図11Aのレンズアレイは、実施の形態1のレンズアレイと同様、4枚の電極よりなり、上流(電子銃側)より順に第一電極1101、第二電極1102、第三電極1103、第四電極1104を備える。第一電極1101および第四電極1104には共通の電圧(ここでは接地電圧)が接続され、第二電極1102および第三電極1103にはそれぞれ独立に電源が接続されている。第二電極1102の電圧はV1、第三電極1103の電圧はV2である。
【0082】
第一および第四電極(1101,1104)の開口は、
図3Bと同様に25個全てにわたって開口径が等しい。一方、第二電極1102の開口径は、偏向方向を紙面左右とすると、
図11Bに示すように紙面右に向かって段階的に大きくなる。逆に、第三電極1103の開口径は
図11Cに示すように紙面左に向かって段階的に大きくなる。
【0083】
このようなレンズアレイの第二および第三電極(1102,1103)に対して走査信号に同期した信号を入力する。即ち、電圧V1,V2を一次ビームの左右の偏向に同期して制御する。V1とV2には、
図10Aおよび
図10Bに示したように、レンズアレイ像面(レンズアレイ結像面又はクロスオーバー像面)を双方向に傾ける作用があるから、例えば、偏向方向に応じて、V2よりもV1を大きくする、あるいは、逆にV1よりもV2が大きくするといった逆位相の制御を行う。以上の方法により、偏向位置に関わらず、像面湾曲収差の補正を実施することが出来る。
【0084】
なお、本実施の形態4では試料上でのビーム走査に伴うハイブリッド像面湾曲収差の補正についてのみ説明したが、実際には実施の形態1〜3で説明した静的な像面湾曲収差の補正や、ダイナミックフォーカスレンズによる偏向像面湾曲収差の補正を組み合わせることで、より好適に像面湾曲収差が補正できる。すなわち、例えば、
図1のレンズアレイ110の部分において、
図3A等のレンズアレイを配置すると共にそのビーム軸方向の上部又は下部に
図11Aのレンズアレイを配置したり、場合によっては
図3A等のレンズアレイを配置すると共にその最上部電極と最下部電極の間に
図11Bおよび
図11Cのような電極を挿入することも可能である。
【0085】
(実施の形態5)
《像面湾曲収差の補正方式の概要(応用例[2])》
本実施の形態5では、前述したようなレンズアレイ像面(レンズアレイ結像面又はクロスオーバー像面)の曲率制御方式を反射型電子線描画装置へ応用した例について説明する。反射型電子線描画装置とは、画素ごとに反射/吸収を制御可能な反射鏡を用いて、描画するべきパターンに応じた形状の電子ビームを反射させ、これを縮小結像することで所望のパターンをウェハ上に描画する描画装置のことである。反射鏡には微小電極が配列され、各微小電極に印加する電圧の制御により画素ごとに反射/吸収を制御する。
【0086】
図12は、本発明の実施の形態5による電子線応用装置において、それに含まれる反射鏡の構造例を示した模式図である。

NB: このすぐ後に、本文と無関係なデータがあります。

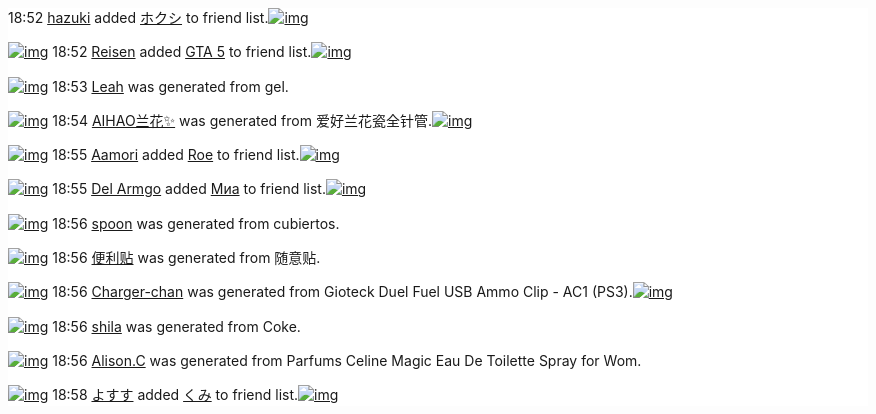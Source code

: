 18:52 [hazuki](http://www.barcodekanojo.com/user/444895/hazuki) added [ホクシ](http://www.barcodekanojo.com/kanojo/598/%E3%83%9B%E3%82%AF%E3%82%B7) to friend list.[![img](http://kacdn04.appspot.com/5995190229663744/0999.png)](http://www.barcodekanojo.com/kanojo/598/%E3%83%9B%E3%82%AF%E3%82%B7)

[![img](http://kacdn04.appspot.com/4600237465272320/f011.jpg)](http://www.barcodekanojo.com/user/398544/Reisen) 18:52 [Reisen](http://www.barcodekanojo.com/user/398544/Reisen) added [GTA 5](http://www.barcodekanojo.com/kanojo/2577308/GTA%205) to friend list.[![img](http://kacdn05.appspot.com/4557219072835584/cada.png)](http://www.barcodekanojo.com/kanojo/2577308/GTA%205)

[![img](http://kacdn06.appspot.com/5774978666463232/d1e8.png)](http://www.barcodekanojo.com/kanojo/2846742/Leah) 18:53 [Leah](http://www.barcodekanojo.com/kanojo/2846742/Leah) was generated from gel.

[![img](http://kacdn06.appspot.com/4947440473997312/52ad.png)](http://www.barcodekanojo.com/kanojo/2846743/AIHAO%E5%85%B0%E8%8A%B1%E2%9C%A8) 18:54 [AIHAO兰花✨](http://www.barcodekanojo.com/kanojo/2846743/AIHAO%E5%85%B0%E8%8A%B1%E2%9C%A8) was generated from 爱好兰花瓷全针管.[![img](http://img607.imageshack.us/img607/1189/4rhs.jpg)](http://www.barcodekanojo.com/product_images/barcode/5443608/1394877222/50x50x,PE7,P88,PB1,PE5,PA5,PBD,PE5,P85,PB0,PE8,P8A,PB1,PE7,P93,PB7,PE5,P85,PA8,PE9,P92,P88,PE7,PAE,PA1.jpg,qw=88,ah=88.pagespeed.ic.eQskRtc1ES.jpg)

[![img](http://kacdn10.appspot.com/5273934761033728/af99.jpg)](http://www.barcodekanojo.com/user/441750/Aamori) 18:55 [Aamori](http://www.barcodekanojo.com/user/441750/Aamori) added [Roe](http://www.barcodekanojo.com/kanojo/2793039/Roe) to friend list.[![img](http://kacdn03.appspot.com/5805678555824128/4ac9.png)](http://www.barcodekanojo.com/kanojo/2793039/Roe)

[![img](http://kacdn06.appspot.com/4591517071048704/eece.jpg)](http://www.barcodekanojo.com/user/433537/Del%20Armgo) 18:55 [Del Armgo](http://www.barcodekanojo.com/user/433537/Del%20Armgo) added [Миа](http://www.barcodekanojo.com/kanojo/2496609/%D0%9C%D0%B8%D0%B0) to friend list.[![img](http://kacdn03.appspot.com/5493980162686976/d029.png)](http://www.barcodekanojo.com/kanojo/2496609/%D0%9C%D0%B8%D0%B0)

[![img](http://kacdn05.appspot.com/6098267834155008/9306.png)](http://www.barcodekanojo.com/kanojo/2846744/spoon) 18:56 [spoon](http://www.barcodekanojo.com/kanojo/2846744/spoon) was generated from cubiertos.

[![img](http://kacdn09.appspot.com/4848931640967168/f553.png)](http://www.barcodekanojo.com/kanojo/2846745/%E4%BE%BF%E5%88%A9%E8%B4%B4) 18:56 [便利贴](http://www.barcodekanojo.com/kanojo/2846745/%E4%BE%BF%E5%88%A9%E8%B4%B4) was generated from 随意贴.

[![img](http://kacdn10.appspot.com/5748923784232960/128a.png)](http://www.barcodekanojo.com/kanojo/2846746/Charger-chan) 18:56 [Charger-chan](http://www.barcodekanojo.com/kanojo/2846746/Charger-chan) was generated from Gioteck Duel Fuel USB Ammo Clip - AC1 (PS3).[![img](http://kacdn06.appspot.com/6324930438234112/fc79.jpg)](http://www.barcodekanojo.com/product_images/barcode/5443613/1394877372/Gioteck%20Duel%20Fuel%20USB%20Ammo%20Clip%20-%20AC1%20%28PS3%29.jpg)

[![img](http://kacdn05.appspot.com/6429824813891584/c5f5.png)](http://www.barcodekanojo.com/kanojo/2846747/shila) 18:56 [shila](http://www.barcodekanojo.com/kanojo/2846747/shila) was generated from Coke.

[![img](http://kacdn05.appspot.com/4972790444720128/da7b.png)](http://www.barcodekanojo.com/kanojo/2846748/Alison.C) 18:56 [Alison.C](http://www.barcodekanojo.com/kanojo/2846748/Alison.C) was generated from Parfums Celine Magic Eau De Toilette Spray for Wom.

[![img](http://kacdn09.appspot.com/5742087270039552/d23b.jpg)](http://www.barcodekanojo.com/user/399593/%E3%82%88%E3%81%99%E3%81%99) 18:58 [よすす](http://www.barcodekanojo.com/user/399593/%E3%82%88%E3%81%99%E3%81%99) added [くみ](http://www.barcodekanojo.com/kanojo/2382093/%E3%81%8F%E3%81%BF) to friend list.[![img](http://kacdn04.appspot.com/6069905480744960/7ed9.png)](http://www.barcodekanojo.com/kanojo/2382093/%E3%81%8F%E3%81%BF)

図12において、入射するビームは紙面内で上から下に向かって進み、このうち、描画するべき画素に相当するビームのみが反射鏡によって反射され、紙面内で下から上に向かって戻る。なお、
図12では説明を簡単にするため25本のビームしか描かれていないが、高速描画を実現するためには数多くのビーム本数が必要であることは言うまでもない。
【0087】
当該反射鏡は、
図12に示すように、具体的にはレンズアレイとパターンジェネレータ1205の各部より構成され、レンズアレイは絶縁体(図示せず)を挟んで積層された4枚のレンズ電極1201〜1204よりなる。レンズ電極1201〜1204はそれぞれ図中実線で示した入射ビーム経路の周りに開口を備え、独立の電圧が印加される。パターンジェネレータ1205は、各ビームに対応する微小電極を備える。ここでは、その内の一部の微小電極1206a,1206b,1206c,1206d,1206eのみ図示している。
【0088】
各微小電極には、描画するべきパターンに従って、正または負の電圧が印加される。入射ビームのエネルギーよりも大きな負の電圧が印加されると、入射ビームは反射される。逆に正の電圧が印加されると入射ビームは微小電極に吸収される。各微小電極に印加する電圧はパターンジェネレータ制御回路1207によって制御される。反射されたビームは、紙面内で上側に設けられた縮小光学系(図示せず)を経てウェハ上に到達する。
【0089】
このような反射型の電子線装置においても、像面湾曲収差が問題となりうる。即ち、反射鏡で反射されたビームは面積的な広がりを持つため、これらをウェハ上に縮小結像する際に、縮小光学系の像面湾曲収差により、ウェハ上で中心軸に近い軌道を通るビームと中心軸から離れた軌道を通るビームとで結像位置が異なってしまう。これを防ぐために、本実施の形態5では、レンズ電極1202またはレンズ電極1203またはレンズ電極1204の開口径を、縮小光学系の中心軸からの距離に応じて異なるよう設定する。さらに、レンズ電極1201〜1204に印加する電圧を制御することで、中心軸に近いビームの結像位置とレンズアレイ像面の曲率を独立に制御する。
【0090】
以上、本発明者によってなされた発明を実施の形態に基づき具体的に説明したが、本発明は前記実施の形態に限定されるものではなく、その要旨を逸脱しない範囲で種々変更可能である。